Mittal Consulting

Mittal Consulting provides regulatory consulting services for medical device manufacturers seeking FDA and EU-MDR approval. Led by CEO Kristen Mittal (RAC, PMP), the firm specializes in regulatory submissions across all device classes, from 510(k) clearances to Class III PMA applications. The company serves both early-stage startups and established manufacturers globally.

The firm's service portfolio includes regulatory strategy development, submission preparation, post-market support, and venture capital due diligence. Mittal Consulting employs ex-FDA consultants and maintains partnerships with universities including UCSF, OHSU, and Arizona State University. The team offers three engagement models: ad-hoc consultation, project-based work, and monthly retainer arrangements.

Client testimonials highlight the firm's work on cardiac monitoring devices, AI/ML medical devices, and orthobiologic solutions. The company also provides educational services through workshops, seminars, and guest lectures for academic institutions and medical device companies.

Mittal Consulting suits medical device companies that value personalized attention from ex-FDA reviewers and need regulatory strategy integrated with reimbursement planning.
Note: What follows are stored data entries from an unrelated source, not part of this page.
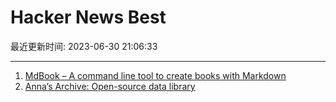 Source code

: # Hacker News Best

最近更新时间: 2023-06-30 21:06:33

--- 
1. [MdBook – A command line tool to create books with Markdown](https://rust-lang.github.io/mdBook/) 
2. [Anna’s Archive: Open-source data library](https://annas-archive.org/) 
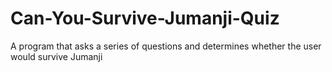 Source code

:# Can-You-Survive-Jumanji-Quiz
A program that asks a series of questions and determines whether the user would survive Jumanji
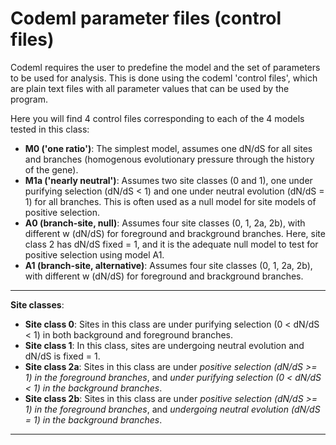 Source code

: # Codeml parameter files (control files)  

Codeml requires the user to predefine the model and the set of parameters to be used for analysis. This is done using the codeml 'control files', which are plain text files with all parameter values that can be used by the program.  

Here you will find 4 control files corresponding to each of the 4 models tested in this class:  
- **M0 ('one ratio')**: The simplest model, assumes one dN/dS for all sites and branches (homogenous evolutionary pressure through the history of the gene). 
- **M1a ('nearly neutral')**: Assumes two site classes (0 and 1), one under purifying selection (dN/dS < 1) and one under neutral evolution (dN/dS = 1) for all branches. This is often used as a null model for site models of positive selection.
- **A0 (branch-site, null)**: Assumes four site classes (0, 1, 2a, 2b), with different w (dN/dS) for foreground and brackground branches. Here, site class 2 has dN/dS fixed = 1, and it is the adequate null model to test for positive selection using model A1.  
- **A1 (branch-site, alternative)**: Assumes four site classes (0, 1, 2a, 2b), with different w (dN/dS) for foreground and brackground branches.

-----------------
**Site classes**:  
- **Site class 0**: Sites in this class are under purifying selection (0 < dN/dS < 1) in both background and foreground branches.  
- **Site class 1**: In this class, sites are undergoing neutral evolution and dN/dS is fixed = 1.  
- **Site class 2a**: Sites in this class are under *positive selection (dN/dS >= 1) in the foreground branches*, and *under purifying selection (0 < dN/dS < 1) in the background branches*.  
- **Site class 2b**: Sites in this class are under *positive selection (dN/dS >= 1) in the foreground branches*, and *undergoing neutral evolution (dN/dS = 1) in the background branches*.  
-----------------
The firm's willingness to review extensive regulatory history before engagement demonstrates thorough preparation.

Companies should expect detailed regulatory pathway assessments, access to specialized consultants for specific device areas, and options for ongoing support through retainer arrangements. The firm's academic partnerships suggest commitment to current regulatory knowledge and industry best practices.

Mittal Consulting exclusively serves the medical device sector within healthcare. The firm's regulatory expertise spans cardiac monitoring, orthopedics, neurosurgery, AI/ML diagnostics, and 3D cell culturing platforms. Team members include ex-FDA reviewers from gastroenterology and OB/GYN divisions, providing specialized knowledge for device submissions in those therapeutic areas.

The company addresses the complete regulatory lifecycle from pre-submission strategy through post-market surveillance, with particular emphasis on helping early-stage medical device startups navigate complex FDA and EU regulatory requirements while preparing for commercialization and reimbursement challenges.

Medical device startups and manufacturers developing Class II or Class III devices requiring FDA 510(k), PMA, or EU-MDR submissions. Companies with novel technologies such as AI/ML applications, those seeking VC funding and needing investor-ready regulatory strategy reports, and organizations requiring integrated regulatory and reimbursement planning for commercial success.